Write each line exactly, from the line that holds "Questo lo si deduce dal fatto che per" through the final line of the material, and no other line.

##### Material shown #####

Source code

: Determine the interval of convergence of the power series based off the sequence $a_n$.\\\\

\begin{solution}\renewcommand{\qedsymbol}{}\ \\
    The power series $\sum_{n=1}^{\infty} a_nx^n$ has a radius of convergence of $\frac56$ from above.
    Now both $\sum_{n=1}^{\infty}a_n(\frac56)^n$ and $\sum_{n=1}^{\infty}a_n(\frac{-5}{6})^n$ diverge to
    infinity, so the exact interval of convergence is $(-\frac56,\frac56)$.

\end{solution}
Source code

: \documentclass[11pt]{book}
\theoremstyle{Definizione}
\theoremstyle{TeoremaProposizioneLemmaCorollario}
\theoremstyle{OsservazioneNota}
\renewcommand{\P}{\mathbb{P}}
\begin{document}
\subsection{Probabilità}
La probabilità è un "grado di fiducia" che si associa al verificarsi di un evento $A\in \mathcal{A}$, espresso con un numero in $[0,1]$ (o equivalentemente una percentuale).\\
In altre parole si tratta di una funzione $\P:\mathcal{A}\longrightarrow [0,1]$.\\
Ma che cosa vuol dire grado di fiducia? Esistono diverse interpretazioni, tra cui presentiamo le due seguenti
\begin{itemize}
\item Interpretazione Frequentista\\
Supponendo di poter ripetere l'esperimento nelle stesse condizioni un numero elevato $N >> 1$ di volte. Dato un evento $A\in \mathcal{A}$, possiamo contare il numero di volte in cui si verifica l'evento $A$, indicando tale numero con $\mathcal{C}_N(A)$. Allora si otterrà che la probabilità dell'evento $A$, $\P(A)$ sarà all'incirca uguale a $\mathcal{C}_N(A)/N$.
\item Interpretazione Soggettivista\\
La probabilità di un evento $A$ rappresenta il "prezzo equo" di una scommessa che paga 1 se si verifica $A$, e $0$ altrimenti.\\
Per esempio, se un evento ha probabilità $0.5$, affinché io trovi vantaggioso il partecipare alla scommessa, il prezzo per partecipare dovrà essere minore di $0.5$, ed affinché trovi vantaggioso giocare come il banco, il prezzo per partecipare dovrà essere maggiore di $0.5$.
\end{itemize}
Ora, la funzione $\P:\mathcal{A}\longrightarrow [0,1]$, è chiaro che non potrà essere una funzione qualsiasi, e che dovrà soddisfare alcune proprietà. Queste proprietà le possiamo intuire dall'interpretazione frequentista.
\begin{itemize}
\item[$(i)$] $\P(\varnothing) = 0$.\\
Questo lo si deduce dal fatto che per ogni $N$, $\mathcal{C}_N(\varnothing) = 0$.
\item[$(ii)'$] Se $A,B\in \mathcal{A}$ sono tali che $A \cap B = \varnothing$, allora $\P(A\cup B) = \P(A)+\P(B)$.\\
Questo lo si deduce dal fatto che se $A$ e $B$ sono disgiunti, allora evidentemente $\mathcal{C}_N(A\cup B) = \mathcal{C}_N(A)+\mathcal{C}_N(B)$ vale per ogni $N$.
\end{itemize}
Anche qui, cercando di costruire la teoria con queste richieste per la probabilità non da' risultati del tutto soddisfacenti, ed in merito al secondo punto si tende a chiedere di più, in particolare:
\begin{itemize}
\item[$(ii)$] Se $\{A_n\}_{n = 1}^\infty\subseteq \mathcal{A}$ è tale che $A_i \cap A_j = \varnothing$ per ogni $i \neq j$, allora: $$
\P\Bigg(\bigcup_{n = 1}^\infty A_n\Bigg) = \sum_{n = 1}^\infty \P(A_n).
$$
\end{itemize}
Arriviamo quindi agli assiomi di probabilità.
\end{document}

#####

_Your response:_
Questo lo si deduce dal fatto che per ogni $N$, $\mathcal{C}_N(\varnothing) = 0$.
\item[$(ii)'$] Se $A,B\in \mathcal{A}$ sono tali che $A \cap B = \varnothing$, allora $\P(A\cup B) = \P(A)+\P(B)$.\\
Questo lo si deduce dal fatto che se $A$ e $B$ sono disgiunti, allora evidentemente $\mathcal{C}_N(A\cup B) = \mathcal{C}_N(A)+\mathcal{C}_N(B)$ vale per ogni $N$.
\end{itemize}
Anche qui, cercando di costruire la teoria con queste richieste per la probabilità non da' risultati del tutto soddisfacenti, ed in merito al secondo punto si tende a chiedere di più, in particolare:
\begin{itemize}
\item[$(ii)$] Se $\{A_n\}_{n = 1}^\infty\subseteq \mathcal{A}$ è tale che $A_i \cap A_j = \varnothing$ per ogni $i \neq j$, allora: $$
\P\Bigg(\bigcup_{n = 1}^\infty A_n\Bigg) = \sum_{n = 1}^\infty \P(A_n).
$$
\end{itemize}
Arriviamo quindi agli assiomi di probabilità.
\end{document}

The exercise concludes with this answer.